3. LoadBalancer with MetalLB and DNS Fundamentals [00:29:40 - 00:37:50]

  • Replaced minikube tunnel with MetalLB for realistic bare-metal LoadBalancer behavior.
  • Configured MetalLB via ConfigMap with IP range 192.168.49.50-192.168.49.60 (same subnet as Minikube node).
  • Verified LoadBalancer service obtained external IP from MetalLB pool without tunneling.
  • Confirmed service connectivity via browser using MetalLB-assigned IP and service port.
  • Used kubectl get pods -o wide and kubectl get deployment to validate pod labeling and service-to-pod binding.
  • Introduced headless services: Used for stateful applications (e.g., databases) where direct pod DNS resolution is needed (e.g., pod-name.service-name.namespace.svc.cluster.local).
  • Deployed dnsutils pod to test internal DNS resolution:
    • nslookup kubernetes.default.svc.cluster.local returned ClusterIP of Kubernetes service (10.96.0.1).
    • Confirmed internal DNS functionality.
  • Tested external DNS resolution (e.g., nslookup google.com) to validate external connectivity.
  • Critical insight: Kubernetes is highly DNS-sensitive; weak or slow DNS resolvers in the underlying network will cause widespread failures, unlike regular browsing which masks delays via retries.

Appendix

Key Principles

  • Jobs are for one-time tasks; CronJobs for recurring ones.

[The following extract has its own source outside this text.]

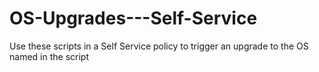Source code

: # OS-Upgrades---Self-Service
Use these scripts in a Self Service policy to trigger an upgrade to the OS named in the script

Always configure ttlSecondsAfterFinished to auto-clean.
  • Service selectors must exactly match pod labels. Mismatches cause “no endpoints” and are a top cause of service failures.
  • ClusterIP = internal, NodePort = node-level external, LoadBalancer = external IP (cloud or MetalLB).
  • Headless services (clusterIP: None) bypass ClusterIP and use DNS to resolve individual pod IPs—ideal for stateful apps.
  • MetalLB is essential for realistic LoadBalancer behavior on bare metal; minikube tunnel is a development-only simulation.

Tools Used

  • kubectl get jobs, get cronjobs, get pods, get services
  • kubectl describe for status and events
  • kubectl logs for job output
  • minikube start, minikube tunnel, minikube addons enable metallb
  • nslookup from dnsutils pod for DNS validation
  • YAML editing for Job, CronJob, Service, and ConfigMap definitions

Common Pitfalls

  • Misconfigured pod labels causing service endpoints to be empty.
  • Forgetting to set ttlSecondsAfterFinished on Jobs, leading to pod bloat.
  • Assuming minikube tunnel behaves like a real cloud LoadBalancer—this is not production-representative.
  • Weak internal DNS infrastructure causing Kubernetes instability (e.g., pod DNS resolution failures, controller timeouts).

Practice Suggestions

  • Create a Job that runs a script to write a timestamp to a file, then auto-deletes after 1 minute.
  • Configure a CronJob to run every 5 minutes that logs a message to stdout.
  • Deploy a headless service for a hypothetical stateful app (e.g., Redis) and use nslookup to resolve individual pod IPs.
  • Set up MetalLB on Minikube and expose a service as LoadBalancer without tunneling.
  • Intentionally break a service by changing a pod label, then fix it using kubectl edit.